Türkçe ve Kürdçe pratiğinde düşünürsek, egemen dil Türkçenin yanısıra anadili Kürdçe ile de eğitim yapılırsa, hiçbir sorun olmaz, bu çocuğun eğitimi ve repertuarının gelişimine olumlu yönde etki eder. Fakat çocuğun anadili ile eğitim-öğrenimi yasaklanarak sadece egemen resmi dil dayatılırsa, bu durumda egemen dil ile eğitim eksiltici bir rol oynar; çocuğun zihniyetinde kavrayış,  psikolojik, dilsel ve eğitimsel hasarların oluşmasına neden olur ve buna bağlı olarak toplumsal, kültürel, akademik ve siyasal aktivitelere katılımında sıkıntılar meydana getirir. Bu durumda egemen dil anadilinin yerine geçer ve anadilini çocuğun repertuarında çıkarmış olur. Bu çerçevede, “Türkiye’deki bütün Kürd çocukları, uygulanan eğitim programlarıyla eksiltici eğitim görmektedirler. Eğer temel olarak anadili aracılığıyla egemen dil ikinci dil olarak iyi bir şekilde öğretilirse, artırıcı bir eğitimle, çocuğun dil repertuarını büyütür ve onları üst düzeyde iki dilli ya da çok dilli hale getirir.” [2]

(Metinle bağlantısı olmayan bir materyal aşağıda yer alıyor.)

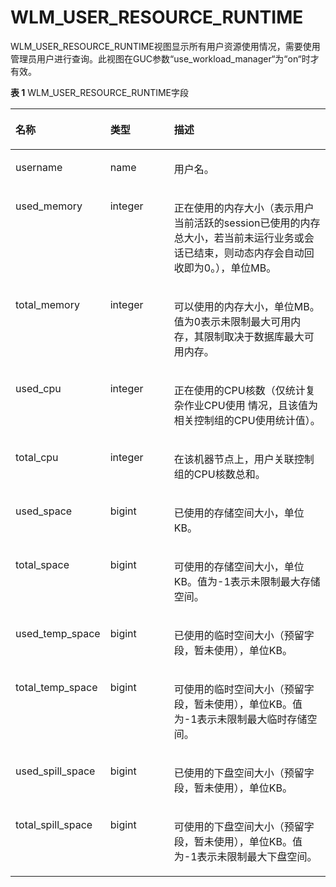 # WLM\_USER\_RESOURCE\_RUNTIME<a name="ZH-CN_TOPIC_0289900595"></a>

WLM\_USER\_RESOURCE\_RUNTIME视图显示所有用户资源使用情况，需要使用管理员用户进行查询。此视图在GUC参数“use\_workload\_manager“为“on“时才有效。

**表 1**  WLM\_USER\_RESOURCE\_RUNTIME字段

<a name="zh-cn_topic_0283136663_zh-cn_topic_0237122754_zh-cn_topic_0059778356_t11b74f8fb7cd4bd8b53f72d8a89440c9"></a>
<table><thead align="left"><tr id="zh-cn_topic_0283136663_zh-cn_topic_0237122754_zh-cn_topic_0059778356_r5842d7f7603e497cb22101dfea845472"><th class="cellrowborder" valign="top" width="24.37%" id="mcps1.2.4.1.1"><p id="zh-cn_topic_0283136663_zh-cn_topic_0237122754_zh-cn_topic_0059778356_afad13ad0a32a4f00a617cdc00226c80b"><a name="zh-cn_topic_0283136663_zh-cn_topic_0237122754_zh-cn_topic_0059778356_afad13ad0a32a4f00a617cdc00226c80b"></a><a name="zh-cn_topic_0283136663_zh-cn_topic_0237122754_zh-cn_topic_0059778356_afad13ad0a32a4f00a617cdc00226c80b"></a>名称</p>
</th>
<th class="cellrowborder" valign="top" width="21.18%" id="mcps1.2.4.1.2"><p id="zh-cn_topic_0283136663_zh-cn_topic_0237122754_zh-cn_topic_0059778356_abf389d4d152b452d832a966b9c967aec"><a name="zh-cn_topic_0283136663_zh-cn_topic_0237122754_zh-cn_topic_0059778356_abf389d4d152b452d832a966b9c967aec"></a><a name="zh-cn_topic_0283136663_zh-cn_topic_0237122754_zh-cn_topic_0059778356_abf389d4d152b452d832a966b9c967aec"></a>类型</p>
</th>
<th class="cellrowborder" valign="top" width="54.449999999999996%" id="mcps1.2.4.1.3"><p id="zh-cn_topic_0283136663_zh-cn_topic_0237122754_zh-cn_topic_0059778356_aad914caab8464d5fb8e871ea9f9db721"><a name="zh-cn_topic_0283136663_zh-cn_topic_0237122754_zh-cn_topic_0059778356_aad914caab8464d5fb8e871ea9f9db721"></a><a name="zh-cn_topic_0283136663_zh-cn_topic_0237122754_zh-cn_topic_0059778356_aad914caab8464d5fb8e871ea9f9db721"></a>描述</p>
</th>
</tr>
</thead>
<tbody><tr id="zh-cn_topic_0283136663_zh-cn_topic_0237122754_zh-cn_topic_0059778356_r3fa5c62a2b324f449e54f1c1a7df2de8"><td class="cellrowborder" valign="top" width="24.37%" headers="mcps1.2.4.1.1 "><p id="zh-cn_topic_0283136663_zh-cn_topic_0237122754_p10103102071217"><a name="zh-cn_topic_0283136663_zh-cn_topic_0237122754_p10103102071217"></a><a name="zh-cn_topic_0283136663_zh-cn_topic_0237122754_p10103102071217"></a>username</p>
</td>
<td class="cellrowborder" valign="top" width="21.18%" headers="mcps1.2.4.1.2 "><p id="zh-cn_topic_0283136663_zh-cn_topic_0237122754_p04241417123"><a name="zh-cn_topic_0283136663_zh-cn_topic_0237122754_p04241417123"></a><a name="zh-cn_topic_0283136663_zh-cn_topic_0237122754_p04241417123"></a>name</p>
</td>
<td class="cellrowborder" valign="top" width="54.449999999999996%" headers="mcps1.2.4.1.3 "><p id="zh-cn_topic_0283136663_zh-cn_topic_0237122754_p639181441214"><a name="zh-cn_topic_0283136663_zh-cn_topic_0237122754_p639181441214"></a><a name="zh-cn_topic_0283136663_zh-cn_topic_0237122754_p639181441214"></a>用户名。</p>
</td>
</tr>
<tr id="zh-cn_topic_0283136663_zh-cn_topic_0237122754_zh-cn_topic_0059778356_rf38881ac52a945d6944ba0502b0e83c4"><td class="cellrowborder" valign="top" width="24.37%" headers="mcps1.2.4.1.1 "><p id="zh-cn_topic_0283136663_zh-cn_topic_0237122754_p1110652110121"><a name="zh-cn_topic_0283136663_zh-cn_topic_0237122754_p1110652110121"></a><a name="zh-cn_topic_0283136663_zh-cn_topic_0237122754_p1110652110121"></a>used_memory</p>
</td>
<td class="cellrowborder" valign="top" width="21.18%" headers="mcps1.2.4.1.2 "><p id="zh-cn_topic_0283136663_zh-cn_topic_0237122754_p193412140122"><a name="zh-cn_topic_0283136663_zh-cn_topic_0237122754_p193412140122"></a><a name="zh-cn_topic_0283136663_zh-cn_topic_0237122754_p193412140122"></a>integer</p>
</td>
<td class="cellrowborder" valign="top" width="54.449999999999996%" headers="mcps1.2.4.1.3 "><p id="zh-cn_topic_0283136663_zh-cn_topic_0237122754_p1230151411213"><a name="zh-cn_topic_0283136663_zh-cn_topic_0237122754_p1230151411213"></a><a name="zh-cn_topic_0283136663_zh-cn_topic_0237122754_p1230151411213"></a>正在使用的内存大小（表示用户当前活跃的session已使用的内存总大小，若当前未运行业务或会话已结束，则动态内存会自动回收即为0。），单位MB。</p>
</td>
</tr>
<tr id="zh-cn_topic_0283136663_zh-cn_topic_0237122754_zh-cn_topic_0059778356_rdeb045b57c5440c6876aa5e1fddf3793"><td class="cellrowborder" valign="top" width="24.37%" headers="mcps1.2.4.1.1 "><p id="zh-cn_topic_0283136663_zh-cn_topic_0237122754_p1275719218122"><a name="zh-cn_topic_0283136663_zh-cn_topic_0237122754_p1275719218122"></a><a name="zh-cn_topic_0283136663_zh-cn_topic_0237122754_p1275719218122"></a>total_memory</p>
</td>
<td class="cellrowborder" valign="top" width="21.18%" headers="mcps1.2.4.1.2 "><p id="zh-cn_topic_0283136663_zh-cn_topic_0237122754_p226191461218"><a name="zh-cn_topic_0283136663_zh-cn_topic_0237122754_p226191461218"></a><a name="zh-cn_topic_0283136663_zh-cn_topic_0237122754_p226191461218"></a>integer</p>
</td>
<td class="cellrowborder" valign="top" width="54.449999999999996%" headers="mcps1.2.4.1.3 "><p id="zh-cn_topic_0283136663_zh-cn_topic_0237122754_p62251431218"><a name="zh-cn_topic_0283136663_zh-cn_topic_0237122754_p62251431218"></a><a name="zh-cn_topic_0283136663_zh-cn_topic_0237122754_p62251431218"></a>可以使用的内存大小，单位MB。值为0表示未限制最大可用内存，其限制取决于数据库最大可用内存。</p>
</td>
</tr>
<tr id="zh-cn_topic_0283136663_zh-cn_topic_0237122754_row0970538191711"><td class="cellrowborder" valign="top" width="24.37%" headers="mcps1.2.4.1.1 "><p id="zh-cn_topic_0283136663_zh-cn_topic_0237122754_p9971538191717"><a name="zh-cn_topic_0283136663_zh-cn_topic_0237122754_p9971538191717"></a><a name="zh-cn_topic_0283136663_zh-cn_topic_0237122754_p9971538191717"></a>used_cpu</p>
</td>
<td class="cellrowborder" valign="top" width="21.18%" headers="mcps1.2.4.1.2 "><p id="zh-cn_topic_0283136663_zh-cn_topic_0237122754_p797217389175"><a name="zh-cn_topic_0283136663_zh-cn_topic_0237122754_p797217389175"></a><a name="zh-cn_topic_0283136663_zh-cn_topic_0237122754_p797217389175"></a>integer</p>
</td>
<td class="cellrowborder" valign="top" width="54.449999999999996%" headers="mcps1.2.4.1.3 "><p id="zh-cn_topic_0283136663_zh-cn_topic_0237122754_p397263812176"><a name="zh-cn_topic_0283136663_zh-cn_topic_0237122754_p397263812176"></a><a name="zh-cn_topic_0283136663_zh-cn_topic_0237122754_p397263812176"></a>正在使用的CPU核数（仅统计复杂作业CPU使用 情况，且该值为相关控制组的CPU使用统计值）。</p>
</td>
</tr>
<tr id="zh-cn_topic_0283136663_zh-cn_topic_0237122754_row64614276180"><td class="cellrowborder" valign="top" width="24.37%" headers="mcps1.2.4.1.1 "><p id="zh-cn_topic_0283136663_zh-cn_topic_0237122754_p12894125171811"><a name="zh-cn_topic_0283136663_zh-cn_topic_0237122754_p12894125171811"></a><a name="zh-cn_topic_0283136663_zh-cn_topic_0237122754_p12894125171811"></a>total_cpu</p>
</td>
<td class="cellrowborder" valign="top" width="21.18%" headers="mcps1.2.4.1.2 "><p id="zh-cn_topic_0283136663_zh-cn_topic_0237122754_p10894225181817"><a name="zh-cn_topic_0283136663_zh-cn_topic_0237122754_p10894225181817"></a><a name="zh-cn_topic_0283136663_zh-cn_topic_0237122754_p10894225181817"></a>integer</p>
</td>
<td class="cellrowborder" valign="top" width="54.449999999999996%" headers="mcps1.2.4.1.3 "><p id="zh-cn_topic_0283136663_zh-cn_topic_0237122754_p188951125151817"><a name="zh-cn_topic_0283136663_zh-cn_topic_0237122754_p188951125151817"></a><a name="zh-cn_topic_0283136663_zh-cn_topic_0237122754_p188951125151817"></a>在该机器节点上，用户关联控制组的CPU核数总和。</p>
</td>
</tr>
<tr id="zh-cn_topic_0283136663_zh-cn_topic_0237122754_row10451327201810"><td class="cellrowborder" valign="top" width="24.37%" headers="mcps1.2.4.1.1 "><p id="zh-cn_topic_0283136663_zh-cn_topic_0237122754_p1689592518180"><a name="zh-cn_topic_0283136663_zh-cn_topic_0237122754_p1689592518180"></a><a name="zh-cn_topic_0283136663_zh-cn_topic_0237122754_p1689592518180"></a>used_space</p>
</td>
<td class="cellrowborder" valign="top" width="21.18%" headers="mcps1.2.4.1.2 "><p id="zh-cn_topic_0283136663_zh-cn_topic_0237122754_p12895425161810"><a name="zh-cn_topic_0283136663_zh-cn_topic_0237122754_p12895425161810"></a><a name="zh-cn_topic_0283136663_zh-cn_topic_0237122754_p12895425161810"></a>bigint</p>
</td>
<td class="cellrowborder" valign="top" width="54.449999999999996%" headers="mcps1.2.4.1.3 "><p id="zh-cn_topic_0283136663_zh-cn_topic_0237122754_p489502517187"><a name="zh-cn_topic_0283136663_zh-cn_topic_0237122754_p489502517187"></a><a name="zh-cn_topic_0283136663_zh-cn_topic_0237122754_p489502517187"></a>已使用的存储空间大小，单位KB。</p>
</td>
</tr>
<tr id="zh-cn_topic_0283136663_zh-cn_topic_0237122754_row134412731818"><td class="cellrowborder" valign="top" width="24.37%" headers="mcps1.2.4.1.1 "><p id="zh-cn_topic_0283136663_zh-cn_topic_0237122754_p1089592520188"><a name="zh-cn_topic_0283136663_zh-cn_topic_0237122754_p1089592520188"></a><a name="zh-cn_topic_0283136663_zh-cn_topic_0237122754_p1089592520188"></a>total_space</p>
</td>
<td class="cellrowborder" valign="top" width="21.18%" headers="mcps1.2.4.1.2 "><p id="zh-cn_topic_0283136663_zh-cn_topic_0237122754_p14895192581819"><a name="zh-cn_topic_0283136663_zh-cn_topic_0237122754_p14895192581819"></a><a name="zh-cn_topic_0283136663_zh-cn_topic_0237122754_p14895192581819"></a>bigint</p>
</td>
<td class="cellrowborder" valign="top" width="54.449999999999996%" headers="mcps1.2.4.1.3 "><p id="zh-cn_topic_0283136663_zh-cn_topic_0237122754_p13895112513181"><a name="zh-cn_topic_0283136663_zh-cn_topic_0237122754_p13895112513181"></a><a name="zh-cn_topic_0283136663_zh-cn_topic_0237122754_p13895112513181"></a>可使用的存储空间大小，单位KB。值为-1表示未限制最大存储空间。</p>
</td>
</tr>
<tr id="zh-cn_topic_0283136663_zh-cn_topic_0237122754_row366033117515"><td class="cellrowborder" valign="top" width="24.37%" headers="mcps1.2.4.1.1 "><p id="zh-cn_topic_0283136663_zh-cn_topic_0237122754_p126615311854"><a name="zh-cn_topic_0283136663_zh-cn_topic_0237122754_p126615311854"></a><a name="zh-cn_topic_0283136663_zh-cn_topic_0237122754_p126615311854"></a>used_temp_space</p>
</td>
<td class="cellrowborder" valign="top" width="21.18%" headers="mcps1.2.4.1.2 "><p id="zh-cn_topic_0283136663_zh-cn_topic_0237122754_p266113118514"><a name="zh-cn_topic_0283136663_zh-cn_topic_0237122754_p266113118514"></a><a name="zh-cn_topic_0283136663_zh-cn_topic_0237122754_p266113118514"></a>bigint</p>
</td>
<td class="cellrowborder" valign="top" width="54.449999999999996%" headers="mcps1.2.4.1.3 "><p id="zh-cn_topic_0283136663_zh-cn_topic_0237122754_p1618419541472"><a name="zh-cn_topic_0283136663_zh-cn_topic_0237122754_p1618419541472"></a><a name="zh-cn_topic_0283136663_zh-cn_topic_0237122754_p1618419541472"></a>已使用的临时空间大小（预留字段，暂未使用），单位KB。</p>
</td>
</tr>
<tr id="zh-cn_topic_0283136663_zh-cn_topic_0237122754_row197631736455"><td class="cellrowborder" valign="top" width="24.37%" headers="mcps1.2.4.1.1 "><p id="zh-cn_topic_0283136663_zh-cn_topic_0237122754_p147630366520"><a name="zh-cn_topic_0283136663_zh-cn_topic_0237122754_p147630366520"></a><a name="zh-cn_topic_0283136663_zh-cn_topic_0237122754_p147630366520"></a>total_temp_space</p>
</td>
<td class="cellrowborder" valign="top" width="21.18%" headers="mcps1.2.4.1.2 "><p id="zh-cn_topic_0283136663_zh-cn_topic_0237122754_p17636361954"><a name="zh-cn_topic_0283136663_zh-cn_topic_0237122754_p17636361954"></a><a name="zh-cn_topic_0283136663_zh-cn_topic_0237122754_p17636361954"></a>bigint</p>
</td>
<td class="cellrowborder" valign="top" width="54.449999999999996%" headers="mcps1.2.4.1.3 "><p id="zh-cn_topic_0283136663_zh-cn_topic_0237122754_p4662418811"><a name="zh-cn_topic_0283136663_zh-cn_topic_0237122754_p4662418811"></a><a name="zh-cn_topic_0283136663_zh-cn_topic_0237122754_p4662418811"></a>可使用的临时空间大小（预留字段，暂未使用），单位KB。值为-1表示未限制最大临时存储空间。</p>
</td>
</tr>
<tr id="zh-cn_topic_0283136663_zh-cn_topic_0237122754_row158024426515"><td class="cellrowborder" valign="top" width="24.37%" headers="mcps1.2.4.1.1 "><p id="zh-cn_topic_0283136663_zh-cn_topic_0237122754_p38038421450"><a name="zh-cn_topic_0283136663_zh-cn_topic_0237122754_p38038421450"></a><a name="zh-cn_topic_0283136663_zh-cn_topic_0237122754_p38038421450"></a>used_spill_space</p>
</td>
<td class="cellrowborder" valign="top" width="21.18%" headers="mcps1.2.4.1.2 "><p id="zh-cn_topic_0283136663_zh-cn_topic_0237122754_p208031342653"><a name="zh-cn_topic_0283136663_zh-cn_topic_0237122754_p208031342653"></a><a name="zh-cn_topic_0283136663_zh-cn_topic_0237122754_p208031342653"></a>bigint</p>
</td>
<td class="cellrowborder" valign="top" width="54.449999999999996%" headers="mcps1.2.4.1.3 "><p id="zh-cn_topic_0283136663_zh-cn_topic_0237122754_p16491541192818"><a name="zh-cn_topic_0283136663_zh-cn_topic_0237122754_p16491541192818"></a><a name="zh-cn_topic_0283136663_zh-cn_topic_0237122754_p16491541192818"></a>已使用的下盘空间大小（预留字段，暂未使用），单位KB。</p>
</td>
</tr>
<tr id="zh-cn_topic_0283136663_zh-cn_topic_0237122754_row151641471652"><td class="cellrowborder" valign="top" width="24.37%" headers="mcps1.2.4.1.1 "><p id="zh-cn_topic_0283136663_zh-cn_topic_0237122754_p416464713516"><a name="zh-cn_topic_0283136663_zh-cn_topic_0237122754_p416464713516"></a><a name="zh-cn_topic_0283136663_zh-cn_topic_0237122754_p416464713516"></a>total_spill_space</p>
</td>
<td class="cellrowborder" valign="top" width="21.18%" headers="mcps1.2.4.1.2 "><p id="zh-cn_topic_0283136663_zh-cn_topic_0237122754_p19164047150"><a name="zh-cn_topic_0283136663_zh-cn_topic_0237122754_p19164047150"></a><a name="zh-cn_topic_0283136663_zh-cn_topic_0237122754_p19164047150"></a>bigint</p>
</td>
<td class="cellrowborder" valign="top" width="54.449999999999996%" headers="mcps1.2.4.1.3 "><p id="zh-cn_topic_0283136663_zh-cn_topic_0237122754_p95452026810"><a name="zh-cn_topic_0283136663_zh-cn_topic_0237122754_p95452026810"></a><a name="zh-cn_topic_0283136663_zh-cn_topic_0237122754_p95452026810"></a>可使用的下盘空间大小（预留字段，暂未使用），单位KB。值为-1表示未限制最大下盘空间。</p>
</td>
</tr>
</tbody>
</table>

Tekrardan seçmeli Kürdçe dersine dönersek, bölgedeki beş üniversitede Kürd Dili ve Kültürü Bölümlerinin açılması ve ortaöğretimde 5. sınıftan 8. sınıfa kadar “Seçmeli Kürdçe Dersi” uygulaması yaygın söylemle yeterli değil ancak olumlu bir adımdır. Yeterli değil diyoruz çünkü yaklaşık 20 milyon nüfusu olan Kürdlerden alınan vergilerle Türkiye’deki yüzlerce üniversitede bulunan Türk Dili ve Edebiyatı Bölümlerine veya diğer Türkoloji çalışmaları için harcanmaktadır. Eğer eşit vatandaşlık haklarından bahs edeceksek, aynı şekilde Kürdoloji çalışmalarının geliştirilmesi, ilk ve orta öğretim düzeyinde eğitimin Kürdçe de yapılması çok önemli ve gereklidir.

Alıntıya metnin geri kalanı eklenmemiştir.